Extracted material Start Marker

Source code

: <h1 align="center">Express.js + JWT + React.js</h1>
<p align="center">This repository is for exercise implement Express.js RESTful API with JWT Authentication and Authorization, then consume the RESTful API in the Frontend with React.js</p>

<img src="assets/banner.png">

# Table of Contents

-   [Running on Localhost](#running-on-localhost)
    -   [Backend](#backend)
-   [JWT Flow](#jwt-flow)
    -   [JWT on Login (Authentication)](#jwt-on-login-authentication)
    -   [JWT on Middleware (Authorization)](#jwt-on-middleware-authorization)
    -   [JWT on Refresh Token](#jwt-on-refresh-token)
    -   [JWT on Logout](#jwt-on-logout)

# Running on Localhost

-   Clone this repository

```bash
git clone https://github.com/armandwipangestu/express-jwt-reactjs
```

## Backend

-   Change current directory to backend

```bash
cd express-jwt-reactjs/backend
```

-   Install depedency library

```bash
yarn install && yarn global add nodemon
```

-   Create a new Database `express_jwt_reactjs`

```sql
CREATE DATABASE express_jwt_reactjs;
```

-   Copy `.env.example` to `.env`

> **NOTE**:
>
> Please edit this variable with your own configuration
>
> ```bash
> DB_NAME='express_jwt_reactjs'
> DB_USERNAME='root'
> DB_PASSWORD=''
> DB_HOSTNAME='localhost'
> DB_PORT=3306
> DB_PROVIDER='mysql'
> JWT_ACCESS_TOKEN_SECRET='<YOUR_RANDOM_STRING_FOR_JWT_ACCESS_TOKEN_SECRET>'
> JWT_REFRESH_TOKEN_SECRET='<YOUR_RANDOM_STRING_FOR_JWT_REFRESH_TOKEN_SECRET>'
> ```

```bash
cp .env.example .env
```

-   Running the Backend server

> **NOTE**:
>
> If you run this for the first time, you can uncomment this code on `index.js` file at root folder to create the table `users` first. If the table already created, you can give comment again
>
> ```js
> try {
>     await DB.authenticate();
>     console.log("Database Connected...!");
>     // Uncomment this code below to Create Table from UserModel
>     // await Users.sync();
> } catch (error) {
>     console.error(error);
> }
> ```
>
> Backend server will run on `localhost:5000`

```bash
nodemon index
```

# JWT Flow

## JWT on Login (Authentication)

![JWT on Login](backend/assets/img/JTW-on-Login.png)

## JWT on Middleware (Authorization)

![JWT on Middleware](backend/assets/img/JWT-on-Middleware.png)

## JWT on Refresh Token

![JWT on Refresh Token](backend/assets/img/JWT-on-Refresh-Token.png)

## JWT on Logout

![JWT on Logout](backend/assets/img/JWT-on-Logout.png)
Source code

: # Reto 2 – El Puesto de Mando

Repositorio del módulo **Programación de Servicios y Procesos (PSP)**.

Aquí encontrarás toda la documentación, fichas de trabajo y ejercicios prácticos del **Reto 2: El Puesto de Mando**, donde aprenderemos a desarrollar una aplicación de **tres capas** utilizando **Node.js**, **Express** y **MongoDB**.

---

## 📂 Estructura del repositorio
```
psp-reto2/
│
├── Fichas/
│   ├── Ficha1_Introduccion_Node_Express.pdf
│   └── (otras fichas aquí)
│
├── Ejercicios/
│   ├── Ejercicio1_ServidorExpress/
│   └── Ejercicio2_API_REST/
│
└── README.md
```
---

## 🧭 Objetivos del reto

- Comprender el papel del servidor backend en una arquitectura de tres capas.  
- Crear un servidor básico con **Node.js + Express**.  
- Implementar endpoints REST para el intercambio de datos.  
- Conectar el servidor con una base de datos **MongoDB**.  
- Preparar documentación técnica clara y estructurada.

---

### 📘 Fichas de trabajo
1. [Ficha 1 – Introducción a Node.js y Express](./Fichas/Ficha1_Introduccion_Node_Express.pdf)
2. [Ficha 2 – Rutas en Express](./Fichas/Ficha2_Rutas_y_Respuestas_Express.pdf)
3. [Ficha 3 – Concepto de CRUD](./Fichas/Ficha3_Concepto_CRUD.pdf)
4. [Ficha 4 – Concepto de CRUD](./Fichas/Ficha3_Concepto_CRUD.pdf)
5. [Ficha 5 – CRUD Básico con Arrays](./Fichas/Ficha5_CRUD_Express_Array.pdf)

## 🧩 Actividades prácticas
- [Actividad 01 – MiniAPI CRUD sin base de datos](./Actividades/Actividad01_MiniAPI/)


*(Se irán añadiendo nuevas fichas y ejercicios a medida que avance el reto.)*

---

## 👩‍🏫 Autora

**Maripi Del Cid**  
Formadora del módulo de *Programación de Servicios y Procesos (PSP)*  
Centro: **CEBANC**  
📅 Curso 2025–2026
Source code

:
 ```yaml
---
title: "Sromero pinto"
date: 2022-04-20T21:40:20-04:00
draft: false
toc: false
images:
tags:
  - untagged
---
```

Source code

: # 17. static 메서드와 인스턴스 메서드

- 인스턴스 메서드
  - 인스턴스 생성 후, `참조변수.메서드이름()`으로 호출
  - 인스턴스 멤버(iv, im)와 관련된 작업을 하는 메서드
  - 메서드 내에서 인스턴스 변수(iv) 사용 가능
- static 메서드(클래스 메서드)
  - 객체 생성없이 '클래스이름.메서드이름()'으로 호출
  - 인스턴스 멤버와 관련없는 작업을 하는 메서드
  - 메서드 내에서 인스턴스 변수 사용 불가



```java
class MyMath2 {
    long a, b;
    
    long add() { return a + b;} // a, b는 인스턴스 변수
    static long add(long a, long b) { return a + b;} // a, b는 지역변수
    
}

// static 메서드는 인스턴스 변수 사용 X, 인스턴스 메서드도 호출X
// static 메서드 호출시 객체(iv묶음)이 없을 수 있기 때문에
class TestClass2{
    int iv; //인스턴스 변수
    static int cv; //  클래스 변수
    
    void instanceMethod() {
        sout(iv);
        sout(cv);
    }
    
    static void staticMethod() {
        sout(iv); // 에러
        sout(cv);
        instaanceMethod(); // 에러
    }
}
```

Extracted material End Marker

What is needed -
From the first line above through the line that contains "## JWT on Login (Authentication)", quote each line exactly. Output nothing more.

Your response -
Source code

: <h1 align="center">Express.js + JWT + React.js</h1>
<p align="center">This repository is for exercise implement Express.js RESTful API with JWT Authentication and Authorization, then consume the RESTful API in the Frontend with React.js</p>

<img src="assets/banner.png">

# Table of Contents

-   [Running on Localhost](#running-on-localhost)
    -   [Backend](#backend)
-   [JWT Flow](#jwt-flow)
    -   [JWT on Login (Authentication)](#jwt-on-login-authentication)
    -   [JWT on Middleware (Authorization)](#jwt-on-middleware-authorization)
    -   [JWT on Refresh Token](#jwt-on-refresh-token)
    -   [JWT on Logout](#jwt-on-logout)

# Running on Localhost

-   Clone this repository

```bash
git clone https://github.com/armandwipangestu/express-jwt-reactjs
```

## Backend

-   Change current directory to backend

```bash
cd express-jwt-reactjs/backend
```

-   Install depedency library

```bash
yarn install && yarn global add nodemon
```

-   Create a new Database `express_jwt_reactjs`

```sql
CREATE DATABASE express_jwt_reactjs;
```

-   Copy `.env.example` to `.env`

> **NOTE**:
>
> Please edit this variable with your own configuration
>
> ```bash
> DB_NAME='express_jwt_reactjs'
> DB_USERNAME='root'
> DB_PASSWORD=''
> DB_HOSTNAME='localhost'
> DB_PORT=3306
> DB_PROVIDER='mysql'
> JWT_ACCESS_TOKEN_SECRET='<YOUR_RANDOM_STRING_FOR_JWT_ACCESS_TOKEN_SECRET>'
> JWT_REFRESH_TOKEN_SECRET='<YOUR_RANDOM_STRING_FOR_JWT_REFRESH_TOKEN_SECRET>'
> ```

```bash
cp .env.example .env
```

-   Running the Backend server

> **NOTE**:
>
> If you run this for the first time, you can uncomment this code on `index.js` file at root folder to create the table `users` first. If the table already created, you can give comment again
>
> ```js
> try {
>     await DB.authenticate();
>     console.log("Database Connected...!");
>     // Uncomment this code below to Create Table from UserModel
>     // await Users.sync();
> } catch (error) {
>     console.error(error);
> }
> ```
>
> Backend server will run on `localhost:5000`

```bash
nodemon index
```

# JWT Flow

## JWT on Login (Authentication)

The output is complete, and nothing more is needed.